Start of DATA LISTING

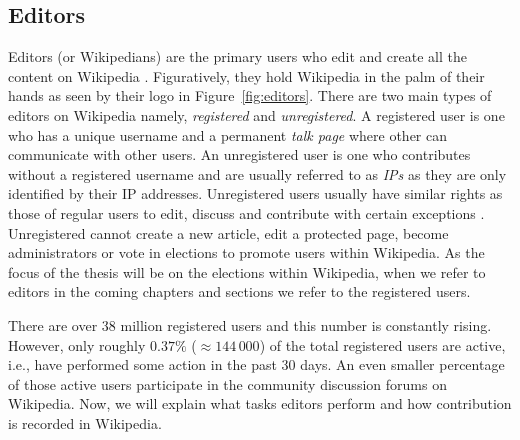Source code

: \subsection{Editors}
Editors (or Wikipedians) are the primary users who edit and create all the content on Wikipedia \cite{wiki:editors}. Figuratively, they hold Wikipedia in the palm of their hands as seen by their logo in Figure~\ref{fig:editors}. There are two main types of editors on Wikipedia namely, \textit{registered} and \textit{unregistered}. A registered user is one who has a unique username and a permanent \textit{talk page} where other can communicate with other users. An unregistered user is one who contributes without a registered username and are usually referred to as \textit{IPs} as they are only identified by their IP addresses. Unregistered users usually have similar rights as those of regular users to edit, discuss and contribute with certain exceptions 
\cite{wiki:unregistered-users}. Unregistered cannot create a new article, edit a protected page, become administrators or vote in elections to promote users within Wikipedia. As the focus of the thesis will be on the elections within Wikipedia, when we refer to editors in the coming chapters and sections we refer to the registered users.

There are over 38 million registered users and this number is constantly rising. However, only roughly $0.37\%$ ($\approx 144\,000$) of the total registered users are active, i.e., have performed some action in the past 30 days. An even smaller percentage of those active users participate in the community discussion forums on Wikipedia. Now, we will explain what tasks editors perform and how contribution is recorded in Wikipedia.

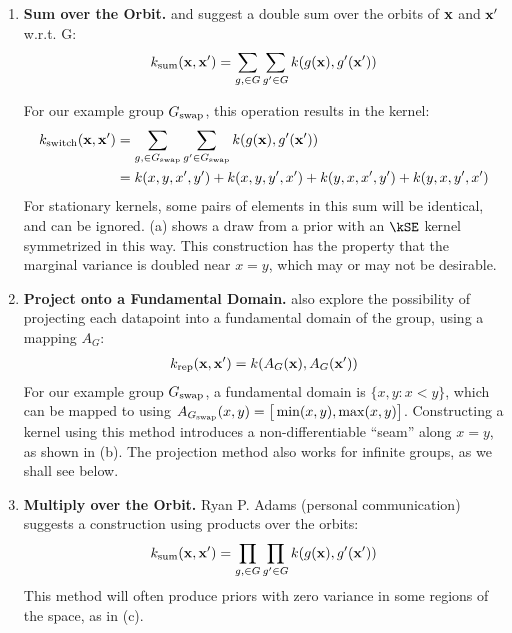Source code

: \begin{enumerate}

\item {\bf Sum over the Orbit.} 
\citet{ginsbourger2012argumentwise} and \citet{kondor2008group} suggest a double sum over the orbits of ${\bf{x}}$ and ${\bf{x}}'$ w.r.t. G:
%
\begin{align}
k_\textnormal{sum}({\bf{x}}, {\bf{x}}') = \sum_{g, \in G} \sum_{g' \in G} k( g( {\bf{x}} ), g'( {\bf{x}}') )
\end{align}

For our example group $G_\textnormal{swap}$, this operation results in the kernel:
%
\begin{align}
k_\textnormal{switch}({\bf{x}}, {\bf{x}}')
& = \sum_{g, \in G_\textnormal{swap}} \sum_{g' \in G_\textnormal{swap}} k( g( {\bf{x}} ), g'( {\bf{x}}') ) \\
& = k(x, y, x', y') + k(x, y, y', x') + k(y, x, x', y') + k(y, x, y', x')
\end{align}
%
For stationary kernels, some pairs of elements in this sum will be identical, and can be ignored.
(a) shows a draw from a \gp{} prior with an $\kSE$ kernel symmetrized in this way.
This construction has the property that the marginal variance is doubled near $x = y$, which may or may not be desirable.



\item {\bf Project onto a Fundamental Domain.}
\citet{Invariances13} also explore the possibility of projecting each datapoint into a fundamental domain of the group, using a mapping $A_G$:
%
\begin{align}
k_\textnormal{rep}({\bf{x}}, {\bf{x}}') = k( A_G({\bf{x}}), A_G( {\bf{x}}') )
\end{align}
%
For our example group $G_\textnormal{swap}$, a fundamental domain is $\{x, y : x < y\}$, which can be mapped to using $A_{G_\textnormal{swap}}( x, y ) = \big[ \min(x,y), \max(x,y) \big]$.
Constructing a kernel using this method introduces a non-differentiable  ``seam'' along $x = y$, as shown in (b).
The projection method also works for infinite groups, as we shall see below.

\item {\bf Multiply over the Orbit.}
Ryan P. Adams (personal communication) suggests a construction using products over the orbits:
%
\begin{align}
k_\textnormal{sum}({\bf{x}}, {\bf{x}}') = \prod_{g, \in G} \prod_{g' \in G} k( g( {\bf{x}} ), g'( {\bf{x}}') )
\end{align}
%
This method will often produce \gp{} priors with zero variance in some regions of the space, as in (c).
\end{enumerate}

End of DATA LISTING
Start of DATA LISTING

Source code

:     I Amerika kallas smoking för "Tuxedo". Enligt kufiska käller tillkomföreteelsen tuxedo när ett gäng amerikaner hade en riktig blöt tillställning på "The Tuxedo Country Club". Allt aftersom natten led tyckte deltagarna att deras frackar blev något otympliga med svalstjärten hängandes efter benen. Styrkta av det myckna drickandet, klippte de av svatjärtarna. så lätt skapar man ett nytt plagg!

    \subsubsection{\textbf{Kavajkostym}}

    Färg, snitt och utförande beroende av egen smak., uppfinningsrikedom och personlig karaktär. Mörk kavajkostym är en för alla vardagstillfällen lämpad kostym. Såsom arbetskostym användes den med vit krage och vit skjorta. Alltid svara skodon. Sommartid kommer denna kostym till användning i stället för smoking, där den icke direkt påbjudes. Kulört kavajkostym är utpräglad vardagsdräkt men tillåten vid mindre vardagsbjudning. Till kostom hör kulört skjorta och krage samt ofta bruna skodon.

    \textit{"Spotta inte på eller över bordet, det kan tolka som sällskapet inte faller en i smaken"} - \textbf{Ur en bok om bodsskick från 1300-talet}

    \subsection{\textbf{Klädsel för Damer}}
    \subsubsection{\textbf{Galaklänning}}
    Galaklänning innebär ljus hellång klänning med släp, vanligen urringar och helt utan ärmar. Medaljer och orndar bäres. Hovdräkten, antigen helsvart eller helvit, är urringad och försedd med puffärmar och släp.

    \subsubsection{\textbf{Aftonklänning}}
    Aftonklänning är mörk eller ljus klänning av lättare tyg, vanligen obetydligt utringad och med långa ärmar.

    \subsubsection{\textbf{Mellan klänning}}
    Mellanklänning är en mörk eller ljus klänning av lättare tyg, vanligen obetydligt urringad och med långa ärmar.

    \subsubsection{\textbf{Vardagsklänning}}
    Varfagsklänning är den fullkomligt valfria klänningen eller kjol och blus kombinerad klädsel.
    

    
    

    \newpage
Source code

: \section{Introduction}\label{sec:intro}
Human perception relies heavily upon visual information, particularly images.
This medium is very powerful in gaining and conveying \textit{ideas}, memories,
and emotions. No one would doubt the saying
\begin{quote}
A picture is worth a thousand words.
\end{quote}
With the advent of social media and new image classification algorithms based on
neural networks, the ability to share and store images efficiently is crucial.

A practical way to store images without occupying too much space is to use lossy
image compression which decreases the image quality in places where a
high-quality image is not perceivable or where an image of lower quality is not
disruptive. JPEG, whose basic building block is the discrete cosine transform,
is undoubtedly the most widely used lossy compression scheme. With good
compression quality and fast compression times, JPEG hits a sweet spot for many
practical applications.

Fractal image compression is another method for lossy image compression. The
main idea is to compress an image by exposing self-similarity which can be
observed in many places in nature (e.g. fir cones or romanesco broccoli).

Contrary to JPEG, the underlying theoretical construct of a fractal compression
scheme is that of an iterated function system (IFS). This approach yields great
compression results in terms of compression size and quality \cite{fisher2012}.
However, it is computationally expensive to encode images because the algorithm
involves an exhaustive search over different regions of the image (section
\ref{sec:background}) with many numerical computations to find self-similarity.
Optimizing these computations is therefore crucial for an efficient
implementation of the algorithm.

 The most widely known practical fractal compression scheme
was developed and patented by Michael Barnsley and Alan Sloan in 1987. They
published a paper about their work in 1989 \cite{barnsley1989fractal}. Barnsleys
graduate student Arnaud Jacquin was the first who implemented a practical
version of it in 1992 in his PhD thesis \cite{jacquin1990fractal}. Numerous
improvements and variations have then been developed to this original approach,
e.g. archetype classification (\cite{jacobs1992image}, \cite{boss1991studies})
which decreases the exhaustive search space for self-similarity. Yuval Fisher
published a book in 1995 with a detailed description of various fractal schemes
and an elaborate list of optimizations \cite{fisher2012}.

End of DATA LISTING

Check each line of the records above, and copy those that hold the word "swap".

For our example group $G_\textnormal{swap}$, this operation results in the kernel:
& = \sum_{g, \in G_\textnormal{swap}} \sum_{g' \in G_\textnormal{swap}} k( g( {\bf{x}} ), g'( {\bf{x}}') ) \\
For our example group $G_\textnormal{swap}$, a fundamental domain is $\{x, y : x < y\}$, which can be mapped to using $A_{G_\textnormal{swap}}( x, y ) = \big[ \min(x,y), \max(x,y) \big]$.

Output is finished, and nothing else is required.